Once the pictures have been excluded, set down each remaining entry word for word.

Collected data entries:
>>>
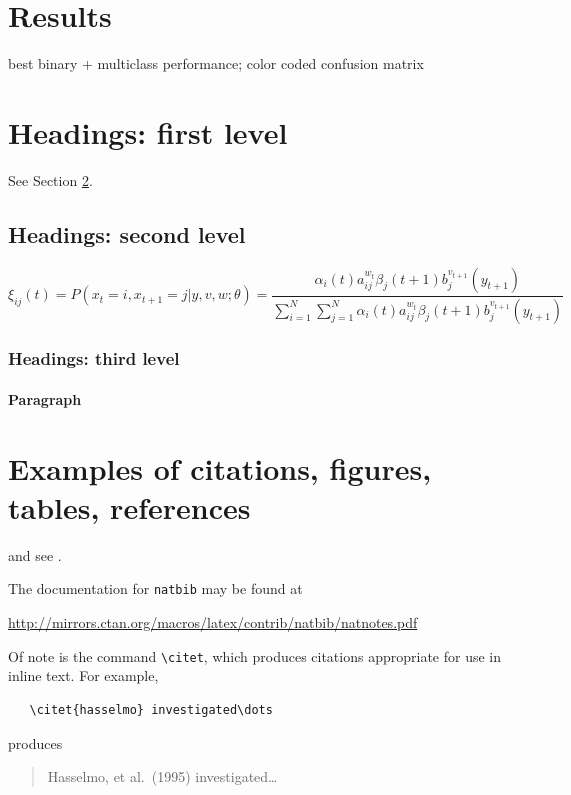 \documentclass{article}
\begin{document}
\section{Results}
best binary + multiclass performance;
color coded confusion matrix

\pagebreak
\section{Headings: first level}
\label{sec:headings}

\lipsum[4] See Section \ref{sec:headings}.

\subsection{Headings: second level}
\lipsum[5]
\begin{equation}
\xi _{ij}(t)=P(x_{t}=i,x_{t+1}=j|y,v,w;\theta)= {\frac {\alpha _{i}(t)a^{w_t}_{ij}\beta _{j}(t+1)b^{v_{t+1}}_{j}(y_{t+1})}{\sum _{i=1}^{N} \sum _{j=1}^{N} \alpha _{i}(t)a^{w_t}_{ij}\beta _{j}(t+1)b^{v_{t+1}}_{j}(y_{t+1})}}
\end{equation}

\subsubsection{Headings: third level}
\lipsum[6]

\paragraph{Paragraph}
\lipsum[7]

\section{Examples of citations, figures, tables, references}
\label{sec:others}
\lipsum[8] \cite{kour2014real,kour2014fast} and see \cite{hadash2018estimate}.

The documentation for \verb+natbib+ may be found at
\begin{center}
  \url{http://mirrors.ctan.org/macros/latex/contrib/natbib/natnotes.pdf}
\end{center}
Of note is the command \verb+\citet+, which produces citations
appropriate for use in inline text.  For example,
\begin{verbatim}
   \citet{hasselmo} investigated\dots
\end{verbatim}
produces
\begin{quote}
  Hasselmo, et al.\ (1995) investigated\dots
\end{quote}
\end{document}

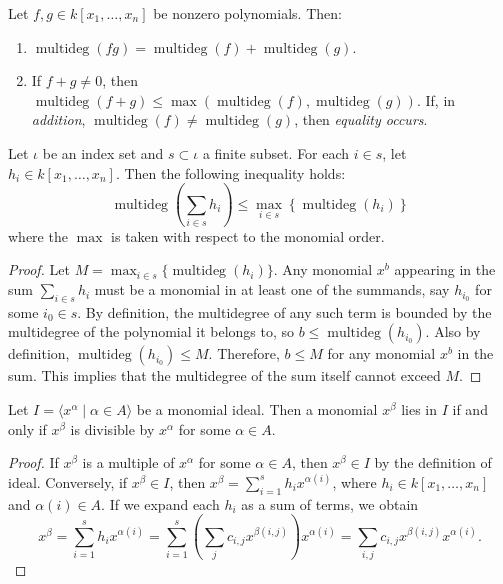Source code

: \begin{lemma}\label{lem:degree_sum_le} %
  \leanok %
  Let $f, g \in k[x_1, \dots, x_n]$ be nonzero polynomials. Then:
  \begin{enumerate}
      \item $\operatorname{multideg}(fg) = \operatorname{multideg}(f) + \operatorname{multideg}(g)$.
      \item If $f + g \neq 0$, then $\operatorname{multideg}(f + g) \le \max(\operatorname{multideg}(f), \operatorname{multideg}(g))$. 
        If, in \textit{addition}, $\operatorname{multideg}(f) \neq \operatorname{multideg}(g)$, then \textit{equality occurs}.
  \end{enumerate}
\end{lemma}

\begin{lemma}\label{lem:degree_sum_le_syn}
  \leanok %
  Let $\iota$ be an index set and $s \subset \iota$ a finite subset. For each $i \in s$, let $h_i \in k[x_1,\dots,x_n]$. 
  Then the following inequality holds:
  \[
  \operatorname{multideg}\left(\sum_{i \in s} h_i\right) \le \max_{i \in s} \left\{ \operatorname{multideg}(h_i) \right\}
  \]
  where the $\max$ is taken with respect to the monomial order.
\end{lemma}
\begin{proof}
  Let $M = \max_{i \in s} \{ \operatorname{multideg}(h_i) \}$. 
  Any monomial $x^b$ appearing in the sum $\sum_{i \in s} h_i$ must be a monomial in at least one of the summands, say $h_{i_0}$ for some $i_0 \in s$.
  By definition, the multidegree of any such term is bounded by the multidegree of the polynomial it belongs to, so $b \le \operatorname{multideg}(h_{i_0})$.
  Also by definition, $\operatorname{multideg}(h_{i_0}) \le M$.
  Therefore, $b \le M$ for any monomial $x^b$ in the sum. This implies that the multidegree of the sum itself cannot exceed $M$.
\end{proof}

\begin{lemma}\label{lem:mem_monomialIdeal_iff_divisible} %
    \leanok %
    Let $I = \langle x^\alpha \mid \alpha \in A \rangle$ be a monomial ideal.
    Then a monomial $x^\beta$ lies in $I$ if and only if $x^\beta$ is divisible by $x^\alpha$ for some $\alpha \in A$.
\end{lemma}
\begin{proof}
  \leanok
  If $x^\beta$ is a multiple of $x^\alpha$ for some $\alpha \in A$, then $x^\beta \in I$ by the definition of ideal. 
  Conversely, if $x^\beta \in I$, then $x^\beta = \sum_{i=1}^s h_i x^{\alpha(i)}$, where $h_i \in k[x_1, \dots, x_n]$ and $\alpha(i) \in A$. 
  If we expand each $h_i$ as a sum of terms, we obtain
  \[
  x^\beta = \sum_{i=1}^s h_i x^{\alpha(i)} = \sum_{i=1}^s \left(\sum_j c_{i,j} x^{\beta(i,j)}\right) x^{\alpha(i)} = \sum_{i,j} c_{i,j} x^{\beta(i,j)} x^{\alpha(i)}.
  \]
\end{proof}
<<<
(ANSWER FOR THIS EXERCISE):
 \documentclass{article}
\begin{document}
\section{Results}
best binary + multiclass performance;
color coded confusion matrix

\pagebreak
\section{Headings: first level}
\label{sec:headings}

\lipsum[4] See Section \ref{sec:headings}.

\subsection{Headings: second level}
\lipsum[5]
\begin{equation}
\xi _{ij}(t)=P(x_{t}=i,x_{t+1}=j|y,v,w;\theta)= {\frac {\alpha _{i}(t)a^{w_t}_{ij}\beta _{j}(t+1)b^{v_{t+1}}_{j}(y_{t+1})}{\sum _{i=1}^{N} \sum _{j=1}^{N} \alpha _{i}(t)a^{w_t}_{ij}\beta _{j}(t+1)b^{v_{t+1}}_{j}(y_{t+1})}}
\end{equation}

\subsubsection{Headings: third level}
\lipsum[6]

\paragraph{Paragraph}
\lipsum[7]

\section{Examples of citations, figures, tables, references}
\label{sec:others}
\lipsum[8] \cite{kour2014real,kour2014fast} and see \cite{hadash2018estimate}.

The documentation for \verb+natbib+ may be found at
\begin{center}
  \url{http://mirrors.ctan.org/macros/latex/contrib/natbib/natnotes.pdf}
\end{center}
Of note is the command \verb+\citet+, which produces citations
appropriate for use in inline text.  For example,
\begin{verbatim}
   \citet{hasselmo} investigated\dots
\end{verbatim}
produces
\begin{quote}
  Hasselmo, et al.\ (1995) investigated\dots
\end{quote}
\end{document}

Source code

: \begin{lemma}\label{lem:degree_sum_le} %
  \leanok %
  Let $f, g \in k[x_1, \dots, x_n]$ be nonzero polynomials. Then:
  \begin{enumerate}
      \item $\operatorname{multideg}(fg) = \operatorname{multideg}(f) + \operatorname{multideg}(g)$.
      \item If $f + g \neq 0$, then $\operatorname{multideg}(f + g) \le \max(\operatorname{multideg}(f), \operatorname{multideg}(g))$. 
        If, in \textit{addition}, $\operatorname{multideg}(f) \neq \operatorname{multideg}(g)$, then \textit{equality occurs}.
  \end{enumerate}
\end{lemma}

\begin{lemma}\label{lem:degree_sum_le_syn}
  \leanok %
  Let $\iota$ be an index set and $s \subset \iota$ a finite subset. For each $i \in s$, let $h_i \in k[x_1,\dots,x_n]$. 
  Then the following inequality holds:
  \[
  \operatorname{multideg}\left(\sum_{i \in s} h_i\right) \le \max_{i \in s} \left\{ \operatorname{multideg}(h_i) \right\}
  \]
  where the $\max$ is taken with respect to the monomial order.
\end{lemma}
\begin{proof}
  Let $M = \max_{i \in s} \{ \operatorname{multideg}(h_i) \}$. 
  Any monomial $x^b$ appearing in the sum $\sum_{i \in s} h_i$ must be a monomial in at least one of the summands, say $h_{i_0}$ for some $i_0 \in s$.
  By definition, the multidegree of any such term is bounded by the multidegree of the polynomial it belongs to, so $b \le \operatorname{multideg}(h_{i_0})$.
  Also by definition, $\operatorname{multideg}(h_{i_0}) \le M$.
  Therefore, $b \le M$ for any monomial $x^b$ in the sum. This implies that the multidegree of the sum itself cannot exceed $M$.
\end{proof}

\begin{lemma}\label{lem:mem_monomialIdeal_iff_divisible} %
    \leanok %
    Let $I = \langle x^\alpha \mid \alpha \in A \rangle$ be a monomial ideal.
    Then a monomial $x^\beta$ lies in $I$ if and only if $x^\beta$ is divisible by $x^\alpha$ for some $\alpha \in A$.
\end{lemma}
\begin{proof}
  \leanok
  If $x^\beta$ is a multiple of $x^\alpha$ for some $\alpha \in A$, then $x^\beta \in I$ by the definition of ideal. 
  Conversely, if $x^\beta \in I$, then $x^\beta = \sum_{i=1}^s h_i x^{\alpha(i)}$, where $h_i \in k[x_1, \dots, x_n]$ and $\alpha(i) \in A$. 
  If we expand each $h_i$ as a sum of terms, we obtain
  \[
  x^\beta = \sum_{i=1}^s h_i x^{\alpha(i)} = \sum_{i=1}^s \left(\sum_j c_{i,j} x^{\beta(i,j)}\right) x^{\alpha(i)} = \sum_{i,j} c_{i,j} x^{\beta(i,j)} x^{\alpha(i)}.
  \]
\end{proof}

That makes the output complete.